As a teenager, Matthew began shooting landscapes and flora with his father's old Canon FTb, a film camera twice as old as he was. Soon he found a way to combine his art with his passion for science and delved into infrared photography, with which he could capture the invisible. “Although infrared light is all around us,” says Matthew, “it cannot be seen with the naked eye. This meant that every photo I took provided a glimpse into a secret world, subtly different from our own. A world where grass, vines, and people glow white, and the noonday sky becomes black.”
Matthew's focus has changed over time. Some years he will focus on fine art nudes, using infrared to reveal a quite literally hidden beauty in his models. During other years, he will return to landscapes, both in infrared and visible light. Although Matthew is busier than ever, he still looks forward to each opportunity to take his camera outside, to see the unseen, and to share it with the world.
Believe it or not, all photos on this site numbered 0046-34 and below were taken with film and are completely unedited beyond what was required to match the appearance of the slides or negatives. Images like the one on the entry page for this site have the surreal colors they do thanks to being taken with Kodak Ektachrome Infrared (EIR) slide film. This very special (and, sadly, now extinct) film rendered red as green, green as blue, and infrared as red (or magenta). (For the curious, blue was eliminated by using a yellow filter over the lens.)

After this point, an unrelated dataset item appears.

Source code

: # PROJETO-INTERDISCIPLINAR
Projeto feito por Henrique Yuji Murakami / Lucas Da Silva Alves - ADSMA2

Beginning with roll 47, the photos were taken digitally but, once again, the photos with the craziest, most surreal colors were only minimally retouched. For the most part, images with blue trees on dark or reddish skies were created not in Photoshop but with a Schott RG-665 filter and a modified digital camera. Similarly, green or yellow trees on blue skies were created with a Schott BG-3 filter. They represent a new field in photography: digital color infrared.